Texte publié en accompagnement de l’exposition Faire Chantier, CAPA, Aubervilliers, 2017, commissaires Juliette Fontaine et Isabelle Lévénez, avec Bernard Calet, Isabelle Ferreira, Thomas Guyenet, Claude Lévêque et Benjamin Sabatier.
Faire chantier, hors des lieux d’exposition habituels ; inviter six artistes dont les pratiques se confrontent radicalement aux espaces et aux lieux ; le faire avec attention dans un quartier fragile, en relation étroite avec ses habitants et son quotidien ; déployer cette proposition dans un appartement HLM en interrogeant notre capacité à transformer le réel : tels sont les points de départ de cette exposition, emblématique à de nombreux égards de la démarche du Capa – Centre d’Arts Plastiques d’Aubervilliers.

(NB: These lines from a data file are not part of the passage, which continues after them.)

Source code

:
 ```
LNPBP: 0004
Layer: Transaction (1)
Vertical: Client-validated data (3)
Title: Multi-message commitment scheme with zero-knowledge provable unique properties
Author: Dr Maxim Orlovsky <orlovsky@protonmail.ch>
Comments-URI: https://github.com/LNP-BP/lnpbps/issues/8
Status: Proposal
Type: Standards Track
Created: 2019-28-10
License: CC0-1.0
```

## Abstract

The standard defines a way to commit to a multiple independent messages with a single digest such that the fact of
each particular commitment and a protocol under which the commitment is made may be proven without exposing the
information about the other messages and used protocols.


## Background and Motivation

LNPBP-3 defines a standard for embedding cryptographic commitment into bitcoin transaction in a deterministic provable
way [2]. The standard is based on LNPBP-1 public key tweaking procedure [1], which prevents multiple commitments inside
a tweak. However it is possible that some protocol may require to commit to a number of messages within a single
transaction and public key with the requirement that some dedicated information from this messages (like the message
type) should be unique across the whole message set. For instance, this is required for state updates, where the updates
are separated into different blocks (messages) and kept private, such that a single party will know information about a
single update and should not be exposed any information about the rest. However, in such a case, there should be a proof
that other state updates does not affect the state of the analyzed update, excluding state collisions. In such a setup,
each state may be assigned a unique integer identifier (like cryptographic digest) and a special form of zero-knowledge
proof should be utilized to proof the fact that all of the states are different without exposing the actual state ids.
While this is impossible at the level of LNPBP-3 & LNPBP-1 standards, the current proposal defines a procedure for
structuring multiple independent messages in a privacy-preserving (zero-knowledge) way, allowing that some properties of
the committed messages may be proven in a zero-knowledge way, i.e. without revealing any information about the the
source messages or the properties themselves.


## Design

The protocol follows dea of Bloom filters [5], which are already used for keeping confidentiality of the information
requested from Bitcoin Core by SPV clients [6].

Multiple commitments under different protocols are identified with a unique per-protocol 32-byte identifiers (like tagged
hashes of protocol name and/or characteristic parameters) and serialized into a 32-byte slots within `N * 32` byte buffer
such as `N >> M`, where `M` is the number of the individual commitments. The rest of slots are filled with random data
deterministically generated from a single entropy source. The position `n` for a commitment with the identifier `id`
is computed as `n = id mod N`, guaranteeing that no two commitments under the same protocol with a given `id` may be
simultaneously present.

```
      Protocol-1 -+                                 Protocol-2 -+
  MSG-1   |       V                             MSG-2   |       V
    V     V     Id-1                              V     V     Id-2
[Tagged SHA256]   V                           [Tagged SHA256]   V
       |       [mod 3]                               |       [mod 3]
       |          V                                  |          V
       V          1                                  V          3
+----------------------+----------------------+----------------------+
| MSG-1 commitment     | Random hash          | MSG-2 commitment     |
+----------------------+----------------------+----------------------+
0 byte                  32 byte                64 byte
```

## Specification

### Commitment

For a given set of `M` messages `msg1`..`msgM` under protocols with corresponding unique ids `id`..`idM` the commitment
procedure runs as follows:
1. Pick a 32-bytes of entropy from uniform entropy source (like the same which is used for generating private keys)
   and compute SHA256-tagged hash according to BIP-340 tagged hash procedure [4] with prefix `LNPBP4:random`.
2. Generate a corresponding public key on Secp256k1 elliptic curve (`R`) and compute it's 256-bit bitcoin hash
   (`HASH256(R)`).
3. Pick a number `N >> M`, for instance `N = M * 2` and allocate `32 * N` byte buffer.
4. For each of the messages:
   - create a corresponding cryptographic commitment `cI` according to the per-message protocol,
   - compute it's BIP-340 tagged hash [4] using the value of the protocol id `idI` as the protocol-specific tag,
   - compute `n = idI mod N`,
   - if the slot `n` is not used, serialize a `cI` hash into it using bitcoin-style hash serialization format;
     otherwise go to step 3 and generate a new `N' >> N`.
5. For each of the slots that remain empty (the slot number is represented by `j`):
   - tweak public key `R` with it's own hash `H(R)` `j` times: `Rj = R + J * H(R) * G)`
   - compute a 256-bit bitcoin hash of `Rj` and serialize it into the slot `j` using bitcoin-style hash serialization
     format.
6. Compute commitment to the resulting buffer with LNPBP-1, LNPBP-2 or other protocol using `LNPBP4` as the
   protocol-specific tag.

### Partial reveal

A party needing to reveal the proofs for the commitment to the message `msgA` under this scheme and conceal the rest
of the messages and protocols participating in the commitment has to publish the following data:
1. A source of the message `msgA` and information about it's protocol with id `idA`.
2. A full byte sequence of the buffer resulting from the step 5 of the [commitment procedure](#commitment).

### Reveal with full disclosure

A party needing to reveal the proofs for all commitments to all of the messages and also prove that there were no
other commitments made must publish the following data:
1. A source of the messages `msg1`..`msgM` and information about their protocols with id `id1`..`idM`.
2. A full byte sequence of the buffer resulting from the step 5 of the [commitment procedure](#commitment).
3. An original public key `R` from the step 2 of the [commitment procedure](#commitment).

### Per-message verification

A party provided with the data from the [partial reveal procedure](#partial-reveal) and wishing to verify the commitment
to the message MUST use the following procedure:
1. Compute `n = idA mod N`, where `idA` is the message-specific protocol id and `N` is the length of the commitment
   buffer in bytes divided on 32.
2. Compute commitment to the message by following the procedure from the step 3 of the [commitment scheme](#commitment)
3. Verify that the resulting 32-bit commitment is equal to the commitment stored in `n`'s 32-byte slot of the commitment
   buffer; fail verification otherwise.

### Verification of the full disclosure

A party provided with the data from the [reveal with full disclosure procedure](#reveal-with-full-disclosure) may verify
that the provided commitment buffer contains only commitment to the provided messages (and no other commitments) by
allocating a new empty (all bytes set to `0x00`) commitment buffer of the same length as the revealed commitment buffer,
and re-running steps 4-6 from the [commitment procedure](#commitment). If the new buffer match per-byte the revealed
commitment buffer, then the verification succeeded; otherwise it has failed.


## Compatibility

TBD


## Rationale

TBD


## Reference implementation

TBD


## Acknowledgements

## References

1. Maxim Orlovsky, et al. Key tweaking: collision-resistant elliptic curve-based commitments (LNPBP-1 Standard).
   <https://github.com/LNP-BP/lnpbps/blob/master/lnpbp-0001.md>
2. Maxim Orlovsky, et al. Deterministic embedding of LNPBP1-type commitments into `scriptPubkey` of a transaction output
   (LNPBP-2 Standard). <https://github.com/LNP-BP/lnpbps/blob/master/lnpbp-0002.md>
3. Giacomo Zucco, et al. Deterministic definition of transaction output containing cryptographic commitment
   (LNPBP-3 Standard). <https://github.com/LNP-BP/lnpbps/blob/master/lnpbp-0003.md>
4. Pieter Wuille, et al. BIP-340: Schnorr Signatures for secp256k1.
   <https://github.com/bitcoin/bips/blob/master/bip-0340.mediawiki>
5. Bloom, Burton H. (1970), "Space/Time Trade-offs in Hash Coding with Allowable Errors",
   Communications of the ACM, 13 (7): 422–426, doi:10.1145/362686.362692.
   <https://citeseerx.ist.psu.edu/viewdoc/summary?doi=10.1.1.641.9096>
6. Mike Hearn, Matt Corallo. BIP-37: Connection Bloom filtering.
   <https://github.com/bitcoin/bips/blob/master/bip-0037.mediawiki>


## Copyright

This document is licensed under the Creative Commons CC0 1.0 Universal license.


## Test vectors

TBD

Les co-commissaires Juliette Fontaine et Isabelle Lévénez présentent ici dix-sept œuvres de six artistes : seize d’entre elles choisies pour leur résonance forte avec ces idées et une création in situ. Bernard Calet déploie cinq installations qui constituent autant de dispositifs potentiellement en transformation, associant matériaux bruts de construction et signes de la modernité. À travers ses paysages abstraits, Isabelle Ferreira explore les relations et les passages possibles entre peinture, sculpture et architecture, planéité et spatialité. Avec ses deux images du chantier des Halles à Paris – un espace et un portrait, Thomas Guyenet retranscrit l’expérience de lieux en devenir et donne à voir, en les déplaçant, les changements qu’ils peuvent susciter. Pascal Lièvre réactive ironiquement avec deux vidéos et un dessin des éléments de langage révolutionnaire qui, ainsi recontextualisés, résonnent singulièrement dans ces murs. Benjamin Sabatier déploie trois sculptures dans lesquelles les assemblages parfois trompeurs de matériaux bruts et quotidiens évoquent la possibilité d’une appropriation par tous et d’une construction commune. Claude Lévêque, quant à lui, signe une création pour l’exposition : une installation in situ qui fait d’une chambre de logement social le lieu d’une transformation brutale, d’un souvenir ou d’une utopie.
La relation à l’espace architectural et à ses potentialités de transformation de la société, l’utilisation de matériaux quotidiens, la simplicité des gestes, constituent autant d’approches communes à ces démarches qui mettent en œuvre une forme de résistance et saisissent l’opportunité d’une exposition dans un appartement pour susciter une perturbation possible du territoire, comme le formule Isabelle Lévénez. Loin d’une figuration littérale du politique ou de l’engagement, Faire chantier interroge plus largement la possibilité d’une transformation qui s’appuierait sur l’architecture, réactivant ainsi les intentions initiales du quartier dans lesquels elle se déploie. Sa dimension in situ est donc capitale.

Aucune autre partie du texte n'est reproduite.